Task statement: To complete this task, print all the data below exactly but leave out the images.

::::

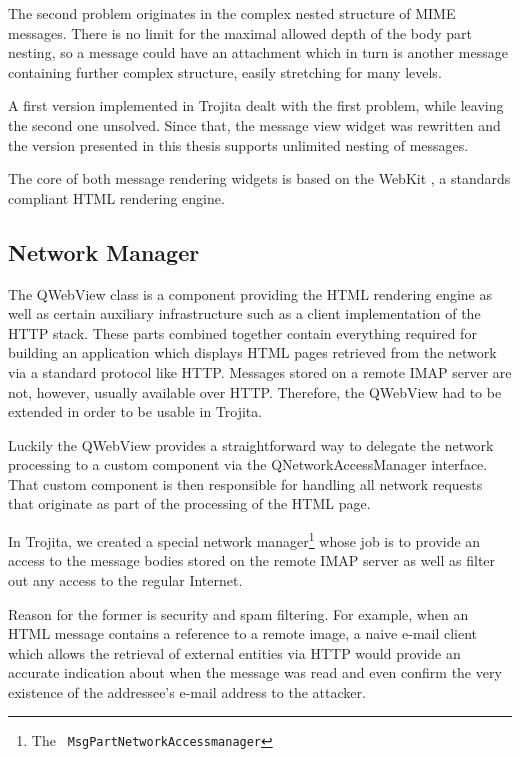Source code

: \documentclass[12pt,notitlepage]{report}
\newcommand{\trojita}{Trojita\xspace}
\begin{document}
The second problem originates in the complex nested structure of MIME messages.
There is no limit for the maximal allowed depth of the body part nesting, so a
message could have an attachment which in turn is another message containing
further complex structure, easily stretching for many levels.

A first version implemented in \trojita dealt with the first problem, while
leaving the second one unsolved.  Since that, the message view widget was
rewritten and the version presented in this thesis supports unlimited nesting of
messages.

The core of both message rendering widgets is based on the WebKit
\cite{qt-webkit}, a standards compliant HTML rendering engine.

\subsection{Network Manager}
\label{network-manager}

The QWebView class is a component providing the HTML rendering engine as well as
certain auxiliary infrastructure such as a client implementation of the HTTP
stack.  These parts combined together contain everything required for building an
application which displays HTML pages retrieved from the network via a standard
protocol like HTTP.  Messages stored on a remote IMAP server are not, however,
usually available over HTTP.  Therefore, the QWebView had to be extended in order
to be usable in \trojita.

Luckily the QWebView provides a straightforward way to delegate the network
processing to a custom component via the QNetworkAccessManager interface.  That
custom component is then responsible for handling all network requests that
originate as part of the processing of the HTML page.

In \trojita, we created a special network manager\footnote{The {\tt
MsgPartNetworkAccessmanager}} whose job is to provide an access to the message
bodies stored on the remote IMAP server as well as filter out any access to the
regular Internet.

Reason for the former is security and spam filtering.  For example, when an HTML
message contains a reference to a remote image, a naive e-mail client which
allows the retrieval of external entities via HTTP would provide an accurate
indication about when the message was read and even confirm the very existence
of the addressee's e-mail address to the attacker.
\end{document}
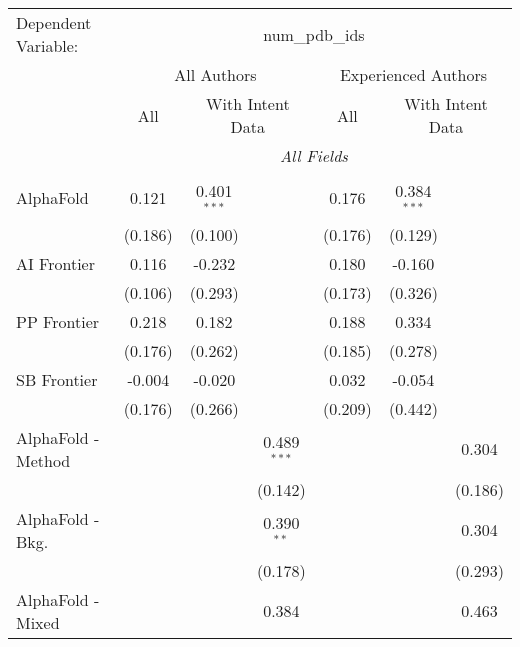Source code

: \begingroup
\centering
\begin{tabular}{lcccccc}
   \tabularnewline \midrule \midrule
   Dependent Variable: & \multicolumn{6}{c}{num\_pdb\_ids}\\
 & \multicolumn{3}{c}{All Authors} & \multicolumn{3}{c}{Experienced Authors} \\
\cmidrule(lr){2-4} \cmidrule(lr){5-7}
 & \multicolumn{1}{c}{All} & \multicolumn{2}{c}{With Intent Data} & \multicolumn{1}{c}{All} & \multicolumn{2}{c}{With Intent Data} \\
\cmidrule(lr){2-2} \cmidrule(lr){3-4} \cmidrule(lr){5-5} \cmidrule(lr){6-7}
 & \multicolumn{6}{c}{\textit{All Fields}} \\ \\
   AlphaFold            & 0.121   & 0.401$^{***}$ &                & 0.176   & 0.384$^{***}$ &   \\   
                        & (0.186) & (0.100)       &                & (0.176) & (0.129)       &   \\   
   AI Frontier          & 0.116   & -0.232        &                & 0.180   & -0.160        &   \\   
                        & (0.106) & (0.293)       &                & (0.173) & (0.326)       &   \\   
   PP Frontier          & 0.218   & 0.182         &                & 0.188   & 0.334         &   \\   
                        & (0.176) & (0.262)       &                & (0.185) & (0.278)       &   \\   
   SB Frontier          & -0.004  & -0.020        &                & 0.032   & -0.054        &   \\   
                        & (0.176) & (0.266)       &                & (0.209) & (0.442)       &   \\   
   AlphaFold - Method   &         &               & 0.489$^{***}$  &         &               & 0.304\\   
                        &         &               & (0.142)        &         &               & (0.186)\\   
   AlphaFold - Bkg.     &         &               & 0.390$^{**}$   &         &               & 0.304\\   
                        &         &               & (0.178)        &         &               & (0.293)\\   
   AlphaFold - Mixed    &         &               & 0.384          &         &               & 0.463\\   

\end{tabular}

::::

Exercise result:
Source code

: \documentclass[12pt,notitlepage]{report}
\newcommand{\trojita}{Trojita\xspace}
\begin{document}
The second problem originates in the complex nested structure of MIME messages.
There is no limit for the maximal allowed depth of the body part nesting, so a
message could have an attachment which in turn is another message containing
further complex structure, easily stretching for many levels.

A first version implemented in \trojita dealt with the first problem, while
leaving the second one unsolved.  Since that, the message view widget was
rewritten and the version presented in this thesis supports unlimited nesting of
messages.

The core of both message rendering widgets is based on the WebKit
\cite{qt-webkit}, a standards compliant HTML rendering engine.

\subsection{Network Manager}
\label{network-manager}

The QWebView class is a component providing the HTML rendering engine as well as
certain auxiliary infrastructure such as a client implementation of the HTTP
stack.  These parts combined together contain everything required for building an
application which displays HTML pages retrieved from the network via a standard
protocol like HTTP.  Messages stored on a remote IMAP server are not, however,
usually available over HTTP.  Therefore, the QWebView had to be extended in order
to be usable in \trojita.

Luckily the QWebView provides a straightforward way to delegate the network
processing to a custom component via the QNetworkAccessManager interface.  That
custom component is then responsible for handling all network requests that
originate as part of the processing of the HTML page.

In \trojita, we created a special network manager\footnote{The {\tt
MsgPartNetworkAccessmanager}} whose job is to provide an access to the message
bodies stored on the remote IMAP server as well as filter out any access to the
regular Internet.

Reason for the former is security and spam filtering.  For example, when an HTML
message contains a reference to a remote image, a naive e-mail client which
allows the retrieval of external entities via HTTP would provide an accurate
indication about when the message was read and even confirm the very existence
of the addressee's e-mail address to the attacker.
\end{document}
Source code

: \begingroup
\centering
\begin{tabular}{lcccccc}
   \tabularnewline \midrule \midrule
   Dependent Variable: & \multicolumn{6}{c}{num\_pdb\_ids}\\
 & \multicolumn{3}{c}{All Authors} & \multicolumn{3}{c}{Experienced Authors} \\
\cmidrule(lr){2-4} \cmidrule(lr){5-7}
 & \multicolumn{1}{c}{All} & \multicolumn{2}{c}{With Intent Data} & \multicolumn{1}{c}{All} & \multicolumn{2}{c}{With Intent Data} \\
\cmidrule(lr){2-2} \cmidrule(lr){3-4} \cmidrule(lr){5-5} \cmidrule(lr){6-7}
 & \multicolumn{6}{c}{\textit{All Fields}} \\ \\
   AlphaFold            & 0.121   & 0.401$^{***}$ &                & 0.176   & 0.384$^{***}$ &   \\   
                        & (0.186) & (0.100)       &                & (0.176) & (0.129)       &   \\   
   AI Frontier          & 0.116   & -0.232        &                & 0.180   & -0.160        &   \\   
                        & (0.106) & (0.293)       &                & (0.173) & (0.326)       &   \\   
   PP Frontier          & 0.218   & 0.182         &                & 0.188   & 0.334         &   \\   
                        & (0.176) & (0.262)       &                & (0.185) & (0.278)       &   \\   
   SB Frontier          & -0.004  & -0.020        &                & 0.032   & -0.054        &   \\   
                        & (0.176) & (0.266)       &                & (0.209) & (0.442)       &   \\   
   AlphaFold - Method   &         &               & 0.489$^{***}$  &         &               & 0.304\\   
                        &         &               & (0.142)        &         &               & (0.186)\\   
   AlphaFold - Bkg.     &         &               & 0.390$^{**}$   &         &               & 0.304\\   
                        &         &               & (0.178)        &         &               & (0.293)\\   
   AlphaFold - Mixed    &         &               & 0.384          &         &               & 0.463\\   

\end{tabular}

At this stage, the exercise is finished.